Work item:
A faithful copy without images is required: write out all the records exactly.

Data provided:
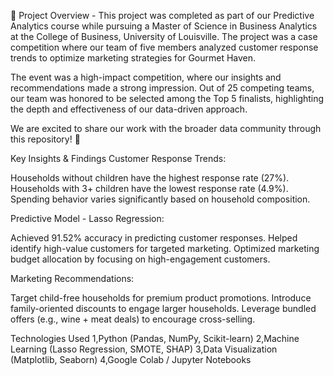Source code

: 🚀 Project Overview - 
This project was completed as part of our Predictive Analytics course while pursuing a Master of Science in Business Analytics at the College of Business, University of Louisville. The project was a case competition where our team of five members analyzed customer response trends to optimize marketing strategies for Gourmet Haven.

The event was a high-impact competition, where our insights and recommendations made a strong impression. Out of 25 competing teams, our team was honored to be selected among the Top 5 finalists, highlighting the depth and effectiveness of our data-driven approach.

We are excited to share our work with the broader data community through this repository! 🚀

 Key Insights & Findings
 Customer Response Trends:

Households without children have the highest response rate (27%).
Households with 3+ children have the lowest response rate (4.9%).
Spending behavior varies significantly based on household composition.

 Predictive Model - Lasso Regression:

Achieved 91.52% accuracy in predicting customer responses.
Helped identify high-value customers for targeted marketing.
Optimized marketing budget allocation by focusing on high-engagement customers.

  Marketing Recommendations:

Target child-free households for premium product promotions.
Introduce family-oriented discounts to engage larger households.
Leverage bundled offers (e.g., wine + meat deals) to encourage cross-selling.


 Technologies Used
 1,Python (Pandas, NumPy, Scikit-learn)
 2,Machine Learning (Lasso Regression, SMOTE, SHAP)
 3,Data Visualization (Matplotlib, Seaborn)
 4,Google Colab / Jupyter Notebooks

Your response:
Source code

: 🚀 Project Overview - 
This project was completed as part of our Predictive Analytics course while pursuing a Master of Science in Business Analytics at the College of Business, University of Louisville. The project was a case competition where our team of five members analyzed customer response trends to optimize marketing strategies for Gourmet Haven.

The event was a high-impact competition, where our insights and recommendations made a strong impression. Out of 25 competing teams, our team was honored to be selected among the Top 5 finalists, highlighting the depth and effectiveness of our data-driven approach.

We are excited to share our work with the broader data community through this repository! 🚀

 Key Insights & Findings
 Customer Response Trends:

Households without children have the highest response rate (27%).
Households with 3+ children have the lowest response rate (4.9%).
Spending behavior varies significantly based on household composition.

 Predictive Model - Lasso Regression:

Achieved 91.52% accuracy in predicting customer responses.
Helped identify high-value customers for targeted marketing.
Optimized marketing budget allocation by focusing on high-engagement customers.

  Marketing Recommendations:

Target child-free households for premium product promotions.
Introduce family-oriented discounts to engage larger households.
Leverage bundled offers (e.g., wine + meat deals) to encourage cross-selling.


 Technologies Used
 1,Python (Pandas, NumPy, Scikit-learn)
 2,Machine Learning (Lasso Regression, SMOTE, SHAP)
 3,Data Visualization (Matplotlib, Seaborn)
 4,Google Colab / Jupyter Notebooks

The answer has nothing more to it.